▶ Task requirements
All lines from the one containing "- GitHub issue templates ready" down to the one containing "### Example: creating a Curriculum Vitae page", both ends included, are to be given again exactly; omit the rest of the listing below.

▶ Record extracts
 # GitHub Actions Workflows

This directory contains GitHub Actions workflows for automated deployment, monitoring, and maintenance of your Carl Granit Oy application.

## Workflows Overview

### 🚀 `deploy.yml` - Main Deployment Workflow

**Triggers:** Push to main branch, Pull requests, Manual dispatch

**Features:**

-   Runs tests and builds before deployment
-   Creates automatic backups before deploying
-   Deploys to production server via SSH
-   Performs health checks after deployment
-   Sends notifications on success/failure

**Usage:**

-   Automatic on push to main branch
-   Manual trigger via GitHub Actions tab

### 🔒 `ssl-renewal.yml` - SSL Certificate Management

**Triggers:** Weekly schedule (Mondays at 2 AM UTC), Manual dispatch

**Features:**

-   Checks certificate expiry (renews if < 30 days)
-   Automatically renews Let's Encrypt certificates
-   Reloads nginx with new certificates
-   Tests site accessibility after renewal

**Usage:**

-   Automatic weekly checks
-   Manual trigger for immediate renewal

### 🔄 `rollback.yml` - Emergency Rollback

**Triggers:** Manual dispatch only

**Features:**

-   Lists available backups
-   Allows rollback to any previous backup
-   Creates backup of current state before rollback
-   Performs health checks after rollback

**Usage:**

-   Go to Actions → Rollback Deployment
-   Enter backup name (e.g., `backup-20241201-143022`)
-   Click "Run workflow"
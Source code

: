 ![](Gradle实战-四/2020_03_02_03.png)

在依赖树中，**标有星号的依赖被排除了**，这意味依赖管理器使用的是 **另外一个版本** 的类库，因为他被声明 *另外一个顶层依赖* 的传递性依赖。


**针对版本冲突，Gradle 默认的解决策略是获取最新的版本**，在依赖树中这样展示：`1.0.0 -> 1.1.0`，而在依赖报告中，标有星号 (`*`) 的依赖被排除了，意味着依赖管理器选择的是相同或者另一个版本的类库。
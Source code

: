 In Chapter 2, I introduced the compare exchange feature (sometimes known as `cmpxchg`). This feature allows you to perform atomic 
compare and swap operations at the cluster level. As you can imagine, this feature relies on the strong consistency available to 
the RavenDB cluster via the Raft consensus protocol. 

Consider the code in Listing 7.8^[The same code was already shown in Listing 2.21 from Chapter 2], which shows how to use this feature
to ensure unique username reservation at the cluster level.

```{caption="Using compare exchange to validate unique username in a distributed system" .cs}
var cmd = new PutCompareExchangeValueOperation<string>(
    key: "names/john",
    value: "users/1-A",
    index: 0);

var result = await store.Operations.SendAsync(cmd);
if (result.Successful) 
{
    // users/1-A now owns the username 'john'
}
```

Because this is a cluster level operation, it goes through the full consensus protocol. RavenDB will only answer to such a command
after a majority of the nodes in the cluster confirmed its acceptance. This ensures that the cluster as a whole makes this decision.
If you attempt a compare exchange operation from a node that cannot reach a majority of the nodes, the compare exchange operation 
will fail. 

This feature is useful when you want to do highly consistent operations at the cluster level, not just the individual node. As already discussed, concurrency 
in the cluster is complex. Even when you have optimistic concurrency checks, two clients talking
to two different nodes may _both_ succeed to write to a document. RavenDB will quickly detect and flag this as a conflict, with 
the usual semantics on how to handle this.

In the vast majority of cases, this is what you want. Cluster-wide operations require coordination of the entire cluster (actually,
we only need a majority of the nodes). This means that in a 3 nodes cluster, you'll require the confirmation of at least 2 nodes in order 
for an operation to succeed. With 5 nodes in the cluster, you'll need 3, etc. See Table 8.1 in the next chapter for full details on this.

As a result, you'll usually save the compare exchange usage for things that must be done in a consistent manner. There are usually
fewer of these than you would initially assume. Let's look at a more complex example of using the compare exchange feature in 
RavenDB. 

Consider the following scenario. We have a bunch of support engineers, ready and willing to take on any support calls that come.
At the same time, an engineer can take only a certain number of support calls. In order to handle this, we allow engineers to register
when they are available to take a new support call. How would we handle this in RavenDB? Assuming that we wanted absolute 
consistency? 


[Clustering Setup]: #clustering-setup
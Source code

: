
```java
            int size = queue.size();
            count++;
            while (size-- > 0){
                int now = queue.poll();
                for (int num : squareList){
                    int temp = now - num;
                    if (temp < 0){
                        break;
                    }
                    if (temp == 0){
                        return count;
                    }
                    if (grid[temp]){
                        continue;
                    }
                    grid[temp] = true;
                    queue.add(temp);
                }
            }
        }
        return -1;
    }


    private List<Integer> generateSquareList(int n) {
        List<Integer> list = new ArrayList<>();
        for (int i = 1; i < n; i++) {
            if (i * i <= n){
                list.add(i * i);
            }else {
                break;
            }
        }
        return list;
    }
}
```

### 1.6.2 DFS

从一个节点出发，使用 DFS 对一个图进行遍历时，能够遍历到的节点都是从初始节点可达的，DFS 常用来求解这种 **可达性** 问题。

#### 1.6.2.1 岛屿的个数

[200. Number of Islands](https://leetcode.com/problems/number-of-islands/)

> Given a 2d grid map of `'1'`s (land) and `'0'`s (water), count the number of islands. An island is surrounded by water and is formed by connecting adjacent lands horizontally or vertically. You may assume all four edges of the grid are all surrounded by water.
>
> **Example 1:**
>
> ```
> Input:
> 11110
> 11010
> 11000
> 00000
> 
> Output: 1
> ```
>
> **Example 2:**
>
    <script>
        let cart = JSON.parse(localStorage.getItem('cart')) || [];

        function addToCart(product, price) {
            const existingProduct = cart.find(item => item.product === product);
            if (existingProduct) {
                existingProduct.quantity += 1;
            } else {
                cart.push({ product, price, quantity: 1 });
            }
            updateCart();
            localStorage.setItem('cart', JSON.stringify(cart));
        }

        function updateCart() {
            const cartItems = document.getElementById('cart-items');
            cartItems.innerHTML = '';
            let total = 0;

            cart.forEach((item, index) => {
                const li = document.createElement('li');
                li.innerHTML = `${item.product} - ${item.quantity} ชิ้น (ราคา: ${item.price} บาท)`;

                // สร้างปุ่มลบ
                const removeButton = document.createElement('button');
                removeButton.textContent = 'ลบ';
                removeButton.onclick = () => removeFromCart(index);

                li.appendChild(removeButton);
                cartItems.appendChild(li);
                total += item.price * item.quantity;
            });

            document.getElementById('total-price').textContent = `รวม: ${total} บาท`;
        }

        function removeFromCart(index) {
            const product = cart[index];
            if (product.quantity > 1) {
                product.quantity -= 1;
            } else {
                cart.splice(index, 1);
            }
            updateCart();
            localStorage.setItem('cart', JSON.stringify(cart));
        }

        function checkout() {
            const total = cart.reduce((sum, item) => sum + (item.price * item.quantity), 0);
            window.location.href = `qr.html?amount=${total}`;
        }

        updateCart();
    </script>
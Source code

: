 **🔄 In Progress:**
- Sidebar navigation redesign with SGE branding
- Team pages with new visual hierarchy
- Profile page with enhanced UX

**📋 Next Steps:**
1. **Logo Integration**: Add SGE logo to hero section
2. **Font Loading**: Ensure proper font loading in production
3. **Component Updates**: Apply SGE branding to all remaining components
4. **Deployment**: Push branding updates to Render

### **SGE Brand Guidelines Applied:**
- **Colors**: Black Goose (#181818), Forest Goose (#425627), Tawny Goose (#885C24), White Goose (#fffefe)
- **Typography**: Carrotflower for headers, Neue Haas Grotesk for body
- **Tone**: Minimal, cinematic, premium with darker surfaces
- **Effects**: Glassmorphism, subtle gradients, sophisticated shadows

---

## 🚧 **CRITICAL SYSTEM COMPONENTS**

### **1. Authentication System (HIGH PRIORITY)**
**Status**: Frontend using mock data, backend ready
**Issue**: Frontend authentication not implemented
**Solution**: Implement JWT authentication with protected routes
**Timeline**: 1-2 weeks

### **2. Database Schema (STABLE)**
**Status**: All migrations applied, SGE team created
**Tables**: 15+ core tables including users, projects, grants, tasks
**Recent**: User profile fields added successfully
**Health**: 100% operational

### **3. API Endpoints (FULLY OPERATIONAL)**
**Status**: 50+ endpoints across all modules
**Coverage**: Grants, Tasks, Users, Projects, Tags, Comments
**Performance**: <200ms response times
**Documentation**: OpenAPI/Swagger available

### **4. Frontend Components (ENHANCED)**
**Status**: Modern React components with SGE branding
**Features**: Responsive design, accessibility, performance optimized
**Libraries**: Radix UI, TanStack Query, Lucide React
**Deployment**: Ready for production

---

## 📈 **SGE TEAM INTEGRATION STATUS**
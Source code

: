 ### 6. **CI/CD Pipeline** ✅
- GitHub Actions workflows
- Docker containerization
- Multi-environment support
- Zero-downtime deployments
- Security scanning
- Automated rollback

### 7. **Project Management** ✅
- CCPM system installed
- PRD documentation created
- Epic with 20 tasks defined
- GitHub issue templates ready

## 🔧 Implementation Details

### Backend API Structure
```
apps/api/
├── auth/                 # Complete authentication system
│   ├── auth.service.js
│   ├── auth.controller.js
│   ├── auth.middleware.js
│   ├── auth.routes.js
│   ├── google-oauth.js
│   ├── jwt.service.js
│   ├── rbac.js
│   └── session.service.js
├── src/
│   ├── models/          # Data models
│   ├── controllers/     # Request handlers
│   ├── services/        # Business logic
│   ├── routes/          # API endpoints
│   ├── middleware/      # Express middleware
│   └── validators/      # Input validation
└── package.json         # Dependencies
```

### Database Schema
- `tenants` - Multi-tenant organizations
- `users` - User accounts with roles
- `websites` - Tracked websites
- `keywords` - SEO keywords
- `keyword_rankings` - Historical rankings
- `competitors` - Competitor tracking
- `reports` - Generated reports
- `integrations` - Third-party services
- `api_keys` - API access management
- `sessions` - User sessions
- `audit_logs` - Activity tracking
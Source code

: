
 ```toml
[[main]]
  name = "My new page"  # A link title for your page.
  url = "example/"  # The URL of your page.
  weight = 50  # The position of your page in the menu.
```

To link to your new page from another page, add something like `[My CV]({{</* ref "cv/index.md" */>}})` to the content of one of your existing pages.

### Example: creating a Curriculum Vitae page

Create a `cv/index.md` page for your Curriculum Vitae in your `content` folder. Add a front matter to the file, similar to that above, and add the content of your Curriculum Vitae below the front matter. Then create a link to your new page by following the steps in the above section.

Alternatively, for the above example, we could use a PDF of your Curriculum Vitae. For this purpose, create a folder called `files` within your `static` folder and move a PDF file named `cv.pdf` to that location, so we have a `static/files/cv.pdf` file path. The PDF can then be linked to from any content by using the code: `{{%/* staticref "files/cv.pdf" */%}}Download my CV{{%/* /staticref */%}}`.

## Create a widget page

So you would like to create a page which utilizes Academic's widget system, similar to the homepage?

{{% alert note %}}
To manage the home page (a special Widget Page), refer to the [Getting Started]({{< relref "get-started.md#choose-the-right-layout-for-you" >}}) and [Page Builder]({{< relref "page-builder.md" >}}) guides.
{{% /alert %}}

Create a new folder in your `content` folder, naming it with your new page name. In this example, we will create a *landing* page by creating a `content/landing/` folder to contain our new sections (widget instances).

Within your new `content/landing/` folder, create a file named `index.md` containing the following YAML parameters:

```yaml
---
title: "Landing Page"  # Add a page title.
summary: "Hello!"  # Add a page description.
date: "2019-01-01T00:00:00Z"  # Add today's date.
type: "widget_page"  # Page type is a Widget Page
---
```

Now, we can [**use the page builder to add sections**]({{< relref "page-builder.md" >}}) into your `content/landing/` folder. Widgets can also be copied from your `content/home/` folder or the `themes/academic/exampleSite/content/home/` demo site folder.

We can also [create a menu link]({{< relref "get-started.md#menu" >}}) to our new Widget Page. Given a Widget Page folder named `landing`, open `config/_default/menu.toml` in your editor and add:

▶ Finished exercise
- GitHub issue templates ready

## 🔧 Implementation Details

### Backend API Structure
```
apps/api/
├── auth/                 # Complete authentication system
│   ├── auth.service.js
│   ├── auth.controller.js
│   ├── auth.middleware.js
│   ├── auth.routes.js
│   ├── google-oauth.js
│   ├── jwt.service.js
│   ├── rbac.js
│   └── session.service.js
├── src/
│   ├── models/          # Data models
│   ├── controllers/     # Request handlers
│   ├── services/        # Business logic
│   ├── routes/          # API endpoints
│   ├── middleware/      # Express middleware
│   └── validators/      # Input validation
└── package.json         # Dependencies
```

### Database Schema
- `tenants` - Multi-tenant organizations
- `users` - User accounts with roles
- `websites` - Tracked websites
- `keywords` - SEO keywords
- `keyword_rankings` - Historical rankings
- `competitors` - Competitor tracking
- `reports` - Generated reports
- `integrations` - Third-party services
- `api_keys` - API access management
- `sessions` - User sessions
- `audit_logs` - Activity tracking
Source code

:
 ```toml
[[main]]
  name = "My new page"  # A link title for your page.
  url = "example/"  # The URL of your page.
  weight = 50  # The position of your page in the menu.
```

To link to your new page from another page, add something like `[My CV]({{</* ref "cv/index.md" */>}})` to the content of one of your existing pages.

### Example: creating a Curriculum Vitae page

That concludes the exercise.